Stabbing victim 'got along with everybody'
By Brandon Stahl - Fergus Falls Daily Journal
Until Wednesday, no one in the small town of Pelican Rapids seemed to know the real name and identity of the man who was found stabbed to death early Sunday morning. Everybody in town, from his friends to his roommates to his coworkers, called him "Ernesto."
Cruz, along with another friend, Rikki Flores, met the 17-year-old Ernesto when he came to Pelican Rapids sometime in November after living in Iowa and Nebraska. When new people arrive in Pelican, Cruz said, they're often directed first to her and Flores.
"We gave him a room to stay in until he could get a place of his own," said Cruz. "We volunteer on helping out a lot of these people. We help anyone that comes to Pelican that comes to live. We help them buy food, find an apartment. It's just something we do.
"When he came to town, his friends said Ernesto knew only a sparse amount of English, had no other friends or family, and was living and working for $8.75 an hour cleaning the local West Central Turkeys plant, sending whatever money back to his family in Guatemala, keeping what little was left to pay for food and rent.
According to the Otter Tail County Sheriff's Department, Ernesto, whose real name is Noe Israel Morales Ramos, was also living in the country as an illegal alien.
He got his job with National Service Company, a firm that contracts to clean the turkey plant, said Cruz, a secretary at NSC, after he provided what appeared to be a Minnesota ID and a Social Security card. Both checked out, she said.
"If you have a Minnesota license and it's legal, we're going to hire them," Cruz said. "They're doing jobs that people around here wants to do. Nobody from our community wants that work. Nobody.
"Quickly, Ernesto befriended Cruz and Flores, who he worked with at West Central Turkeys -- Cruz as a secretary for NSC; Flores as a quality control inspector for Jenny-O, which owns the plant.

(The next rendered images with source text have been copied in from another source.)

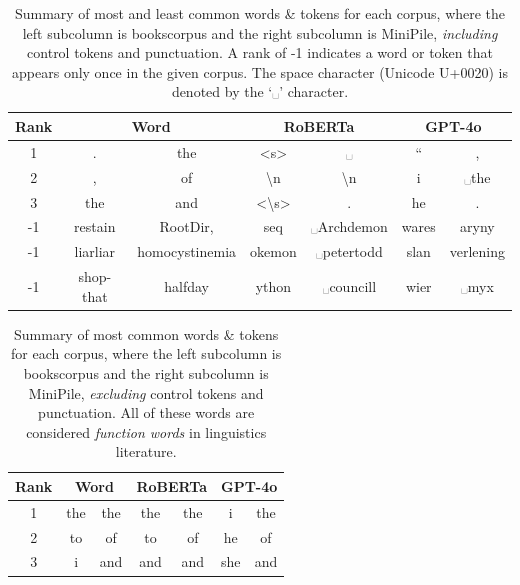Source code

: \documentclass[11pt]{article}
\begin{document}
\begin{table}
    \centering
    \begin{tabular}{|c|c|c|c|c|c|c|}
        \hline
        \textbf{Rank} & \multicolumn{2}{c|}{\textbf{Word}} & \multicolumn{2}{c|}{\textbf{RoBERTa}} & \multicolumn{2}{c|}{\textbf{GPT-4o}}  \\
        \hline
        1 & . & the & <s> & ␣ & `` & , \\
        \hline
        2 & , & of & \textbackslash n & \textbackslash n & i & ␣the \\
        \hline
        3 & the & and & <\textbackslash s> & . & he & . \\
        \hline
        -1 & restain & RootDir, & seq & ␣Archdemon & wares & aryny \\
        \hline
        -1 & liarliar & homocystinemia & okemon & ␣petertodd & slan & verlening \\
        \hline
        -1 & shop-that & halfday & ython & ␣councill & wier & ␣myx \\
        \hline
    \end{tabular}
    \caption{Summary of most and least common words \& tokens for each corpus, where the left subcolumn is bookscorpus and the right subcolumn is MiniPile, \textit{including} control tokens and punctuation. A rank of -1 indicates a word or token that appears only once in the given corpus. The space character (Unicode U+0020) is denoted by the `␣' character. }
    \label{tbl:token ranks}
\end{table}

\begin{table}
    \centering
    \begin{tabular}{|c|c|c|c|c|c|c|}
        \hline
        \textbf{Rank} & \multicolumn{2}{c|}{\textbf{Word}} & \multicolumn{2}{c|}{\textbf{RoBERTa}} & \multicolumn{2}{c|}{\textbf{GPT-4o}}  \\
        \hline
        1 & the & the & the & the & i & the \\
        \hline
        2 & to & of & to & of & he & of \\
        \hline
        3 & i & and & and & and & she & and \\
        \hline
    \end{tabular}
    \caption{Summary of most common words \& tokens for each corpus, where the left subcolumn is bookscorpus and the right subcolumn is MiniPile, \textit{excluding} control tokens and punctuation. All of these words are considered \textit{function words} in linguistics literature.}
    \label{tbl:token ranks no control}
\end{table}
\end{document}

"He was always laughing, goofing and joking," Cruz said. "He was everybody's little kid brother.
"He was also generously helped his friends find work in Pelican Rapids, including his roommate, 18-year-old Juan Martin Morales, who up until Tuesday everyone knew as Miguel Alejando Ramos-Rivera.

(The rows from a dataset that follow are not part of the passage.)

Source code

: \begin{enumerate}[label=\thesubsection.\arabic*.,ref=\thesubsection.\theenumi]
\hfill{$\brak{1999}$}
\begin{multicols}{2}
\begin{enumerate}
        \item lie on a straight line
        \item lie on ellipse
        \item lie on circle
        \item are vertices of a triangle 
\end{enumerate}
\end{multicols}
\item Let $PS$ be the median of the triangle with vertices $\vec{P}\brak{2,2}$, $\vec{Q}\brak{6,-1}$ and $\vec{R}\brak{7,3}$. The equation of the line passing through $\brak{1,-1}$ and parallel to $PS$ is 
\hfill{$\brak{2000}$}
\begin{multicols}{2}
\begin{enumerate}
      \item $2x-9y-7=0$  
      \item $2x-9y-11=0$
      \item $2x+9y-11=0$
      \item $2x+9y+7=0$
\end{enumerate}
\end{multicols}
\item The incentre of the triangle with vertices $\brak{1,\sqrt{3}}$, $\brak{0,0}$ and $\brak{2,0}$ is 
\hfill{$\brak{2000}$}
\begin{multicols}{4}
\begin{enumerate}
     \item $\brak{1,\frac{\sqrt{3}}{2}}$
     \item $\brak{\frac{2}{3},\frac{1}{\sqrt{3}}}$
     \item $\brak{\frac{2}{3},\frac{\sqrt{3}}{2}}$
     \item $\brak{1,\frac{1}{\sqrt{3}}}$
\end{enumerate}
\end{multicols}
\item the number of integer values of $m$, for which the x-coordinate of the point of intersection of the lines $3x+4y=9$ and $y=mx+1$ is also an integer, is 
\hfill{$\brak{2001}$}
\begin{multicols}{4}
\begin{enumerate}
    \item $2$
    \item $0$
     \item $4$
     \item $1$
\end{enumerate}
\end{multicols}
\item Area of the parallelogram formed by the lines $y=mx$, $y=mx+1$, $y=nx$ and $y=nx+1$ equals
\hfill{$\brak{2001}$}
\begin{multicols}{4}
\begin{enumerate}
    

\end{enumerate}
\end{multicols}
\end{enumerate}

Rivera, who is also suspected of being an illegal alien, is currently being held in Otter Tail County jail on $1 million bail after he allegedly stabbed Ernesto.
Cruz and Flores said the two friends grew up together in Guatemala and eventually made their way together to Pelican Rapids, though neither knew how.

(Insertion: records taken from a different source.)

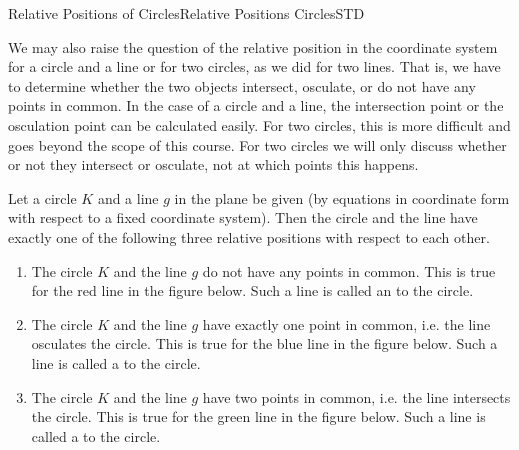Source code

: \begin{MXContent}{Relative Positions of Circles}{Relative Positions Circles}{STD}

We may also raise the question of the relative position in the coordinate system for a circle and a line or for two circles, 
as we did for two lines. That is, we have to determine whether the two objects intersect, osculate, or do not 
have any points in common. In the case of a circle and a line, the intersection point or the osculation point can be 
calculated easily. For two circles, this is more difficult and goes beyond the scope of this course. For two 
circles we will only discuss whether or not they intersect or osculate, not at which points this happens.

\begin{MInfo}
Let a circle $K$ and a line $g$ in the plane be given 
(by equations in coordinate form with respect to a fixed coordinate system). Then the circle and the line 
have exactly one of the following three relative positions with respect to each other.
\begin{enumerate}
 \item The circle $K$ and the line $g$ do not have any points in common. This is true for the red line in the figure below. 
  Such a line is called an  to the circle.
 \item The circle $K$ and the line $g$ have exactly one point in common, i.e. the line osculates the circle. 
  This is true for the blue line in the figure below. Such a line is called a  to the circle.
 \item The circle $K$ and the line $g$ have two points in common, i.e. the line intersects the circle. 
  This is true for the green line in the figure below. Such a line is called a  to the circle.
\end{enumerate}
\begin{center}
\end{center} 
\end{MInfo}


\end{MXContent}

"However they got here is how they got here," Flores said. "They go wherever they can make money to support their families.
"The two roomed together since March 15 at a house on 40981 State Highway 59, just south of Pelican Rapids. There, they would often fight, especially when they were off work on weekends. Once, Ernesto called Flores, crying after a fight.
"I said, 'You guys need to quit,'" he said. "I told them, 'I don't need to be getting these phone calls in the middle of the night over nothing.'"
A roommate who lived with Ernesto and Morales, Gabino Flores, said the two would often become violent when drunk. The roommate told police that early Sunday morning, Morales came downstairs from their bedroom and told his roommates that he killed Ernesto. Then he fled. He was found about eight hours later and arrested.
Though the two often scuffled before that, Flores said he never expected anything violent to happen between Ernesto and Morales.
"When [Morales] was around me, he was quiet. He hardly spoke. He was polite and respectful," he said. "I was shocked when I got the call to go to the house that night."
In the wake of the tragedy, Cruz and Flores are now trying to raise money to provide their friend with "a proper burial."
Though his family would prefer to send Ernesto back to Guatemala, they can't afford it. When his body is released from Ramsey County, where it was autopsied, it will be buried in Pelican Rapids.
But even that, his friends said, will be expensive.
"It would be $5,500 just to go to the cemetery, have a few words and have him buried," Cruz said.
Cruz and Flores are helping to organize a benefit this Saturday to raise money for a service and viewing.
Once a date is set, only a few of Ernesto's family members will be able to attend the funeral. The rest, Cruz and Flores said, can't afford the trip.
"The mother is taking it really hard," Cruz said. "His one sister is about to have a nervous breakdown."